With Microsoft’s Xbox and Windows 10 press event right around the corner, Jordan P. and I thought we would give our impressions of what could be in store.

Jordan’s Predictions:

Gears of Wars 4

No doubt, Microsoft’s biggest Xbox game this year, and will undoubtedly make an appearance at the event. Expect the Gears 4 presentation to focus on multiplayer, as a beta is expected to launch this spring. The event will most likely provide information on the beta such as game modes, maps and a release date. Microsoft will most likely tease a bigger reveal of the game’s campaign for this year’s E3.

Crackdown 3

With the multiplayer portion of Crackdown 3 expected to launch this summer, we will probably get a better look of what it has to offer. Expect the demo to focus on  citywide destruction powered by the cloud, again, but with other players. There has been some confusion as to whether Crackdown 3’s multiplayer will officially launch this summer or if it will just be a beta; expect an official announcement during the event.

ReCore

ReCore was one of the more exciting announcements from last year’s E3, but news on the game has been sparse. With the game scheduled to launch this fall, expect some updates during the event. Microsoft may want to hold the gameplay reveal for E3, but a trailer featuring in-game footage is entirely possible. The developers may also be present and give better insight on the game.

Mahmood’s Predictions:

Fable Legends

Fable Legends will show off cross-play between PC and Xbox One and should set a new standard for Xbox Live, as avid PC gamers enter the fray. Cross-play coincides with Microsoft’s vision of platform integration, and will likely set a new precedent for upcoming Xbox and Windows 10 exclusive games with multiplayer.

Cloud Computing

Expect the Cloud to make a reappearance. I think what we saw with Crackdown 3’s utilization of the cloud was only the beginning. Microsoft have a potential game changer up their sleeves. Our own TIC podcast did discuss how cloud computing could propel web browser gaming and make it a legit way to play AAA video games and more.

Steam

Rumors surfaced of an Xbox subdomain was found in Steam. Could this be a marriage of the two? Could Steam games be on their way to Xbox dashboards all over the world? Again, TIC podcast discussed this possibility. It might seem ambitious, but with the current rate of technological advancement, who knows.

DirectX 12

Yes, our beloved DX 12 is sure to make an appearance. And why? Because it services both Windows 10 and Xbox One! The word is already out that DirectX 12 is significantly boosting GameCube/Wii emulator performance on PC, reaching a zillion frames per second. But in all seriousness, DirectX 12 will be a holistic rewrite of how efficiently PC and Xbox One games will make use of hardware.

Cortana

Expect Windows 10’s savvy assistant to make her overdue debut on Xbox One. Some were gutted that Kinect wasn’t needed for Cortana and that any headset will do just fine. Preview members got to sample Cortana recently and its very likely that it’ll be available to the public soon.
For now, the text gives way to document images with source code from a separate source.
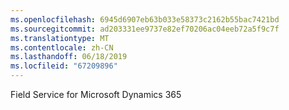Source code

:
 ```yaml
---
ms.openlocfilehash: 6945d6907eb63b033e58373c2162b55bac7421bd
ms.sourcegitcommit: ad203331ee9737e82ef70206ac04eeb72a5f9c7f
ms.translationtype: MT
ms.contentlocale: zh-CN
ms.lasthandoff: 06/18/2019
ms.locfileid: "67209896"
---
```

Field Service for Microsoft Dynamics 365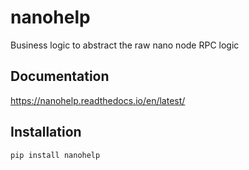 # nanohelp
Business logic to abstract the raw nano node RPC logic

## Documentation

https://nanohelp.readthedocs.io/en/latest/

## Installation

```
pip install nanohelp
```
More Cross-Buy/Play Titles

For some Xbox One fans, the sky was falling when Quantum Break was announced for PC. However, if you’ve been paying attention to Microsoft’s messaging for the past two years, the announcement shouldn’t have been a surprise. Expect more Xbox franchises to make their way to the Windows 10 store, and further break down platform walls.

Universal Windows 10 App on Xbox One

Tic Podcast also discussed this possibility, but is this one a bit farfetched? Could breaking down platform walls really be as deep as this? Could any Windows 10 app really run in every platform within the Windows 10 ecosystem? Things are all crazy now with the accelerated pace of Microsoft’s vision, so let’s not rule this one out just yet.

Stream PC Games to Xbox One

Finally, the drop the mic moment, drum roll please…. Microsoft could announce streaming PC games to Xbox One since rumors suggest its already working on it. The PC and Xbox One are now siblings in the Windows 10 ecosystem and nothing screams breaking down walls more than this. Perhaps if this comes to fruition, then it could be a true game changer if implemented correctly.